A former Missionaries of Charity nun named Colette Livermore recalled being denied permission to visit her brother in the hospital, even though he was thought to be dying. “I wanted to go home, but you see, I had no money, and my hair was completely shaved — not that that would have stopped me. I didn’t have any regular clothes,” she said. “It’s just strange how completely cut off you are from your family.” Speaking of her experience, she used the term “brainwashing.”


“I didn’t bring up the word ‘cult,’” Erika Lantz, the podcast’s host, told me. “Some of the former sisters did.” This doesn’t mean their views of Mother Teresa or the Missionaries of the Charity are universally negative. Their feelings about the woman they once glorified and the movement they gave years of their lives to are complex, and the podcast is more melancholy than bitter.

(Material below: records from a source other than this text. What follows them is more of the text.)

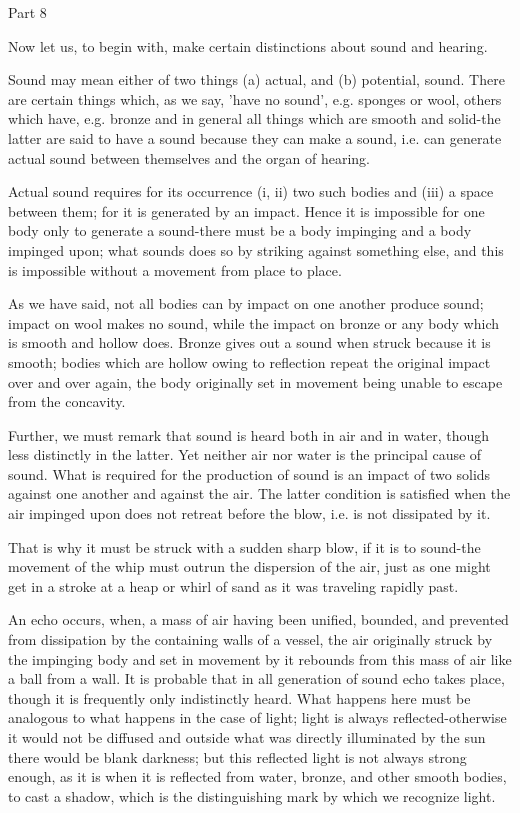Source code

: Part 8

Now let us, to begin with, make certain distinctions about sound and
hearing. 

Sound may mean either of two things (a) actual, and (b) potential,
sound. There are certain things which, as we say, 'have no sound',
e.g. sponges or wool, others which have, e.g. bronze and in general
all things which are smooth and solid-the latter are said to have
a sound because they can make a sound, i.e. can generate actual sound
between themselves and the organ of hearing. 

Actual sound requires for its occurrence (i, ii) two such bodies and
(iii) a space between them; for it is generated by an impact. Hence
it is impossible for one body only to generate a sound-there must
be a body impinging and a body impinged upon; what sounds does so
by striking against something else, and this is impossible without
a movement from place to place. 

As we have said, not all bodies can by impact on one another produce
sound; impact on wool makes no sound, while the impact on bronze or
any body which is smooth and hollow does. Bronze gives out a sound
when struck because it is smooth; bodies which are hollow owing to
reflection repeat the original impact over and over again, the body
originally set in movement being unable to escape from the concavity.

Further, we must remark that sound is heard both in air and in water,
though less distinctly in the latter. Yet neither air nor water is
the principal cause of sound. What is required for the production
of sound is an impact of two solids against one another and against
the air. The latter condition is satisfied when the air impinged upon
does not retreat before the blow, i.e. is not dissipated by it.

That is why it must be struck with a sudden sharp blow, if it is to
sound-the movement of the whip must outrun the dispersion of the air,
just as one might get in a stroke at a heap or whirl of sand as it
was traveling rapidly past. 

An echo occurs, when, a mass of air having been unified, bounded,
and prevented from dissipation by the containing walls of a vessel,
the air originally struck by the impinging body and set in movement
by it rebounds from this mass of air like a ball from a wall. It is
probable that in all generation of sound echo takes place, though
it is frequently only indistinctly heard. What happens here must be
analogous to what happens in the case of light; light is always reflected-otherwise
it would not be diffused and outside what was directly illuminated
by the sun there would be blank darkness; but this reflected light
is not always strong enough, as it is when it is reflected from water,
bronze, and other smooth bodies, to cast a shadow, which is the distinguishing
mark by which we recognize light.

“I still have a great deal of affection for the women who are there, as well as the women who have left, some obviously more than others,” Johnson told me. “But the group as a whole, it just makes me really, really, really sad to see how far they’ve strayed from Mother Teresa’s initial impulse.” Mother Teresa famously used to say, “Let’s do something beautiful for God.” That, said Johnson, “was kind of the spirit of the initial thing. And it got so twisted over the years.”


Not all these stories are new; Johnson and Livermore have written memoirs. But we have a new context for them. There is the surge of interest in cults, likely driven by the fact that for four years America was run by a sociopathic con man with a dark magnetism who enveloped a huge part of the country in a dangerous alternative reality. And there’s a broader drive in American culture to expose iniquitous power relations and re-evaluate revered historical figures. Viewed through a contemporary, secular lens, a community built around a charismatic founder and dedicated to the lionization of suffering and the annihilation of female selfhood doesn’t seem blessed and ethereal. It seems sinister.


One sister quotes Mother Teresa saying, “Love, to be real, has to hurt.” If you heard the same words from any other guru, you’d know where the story was going.”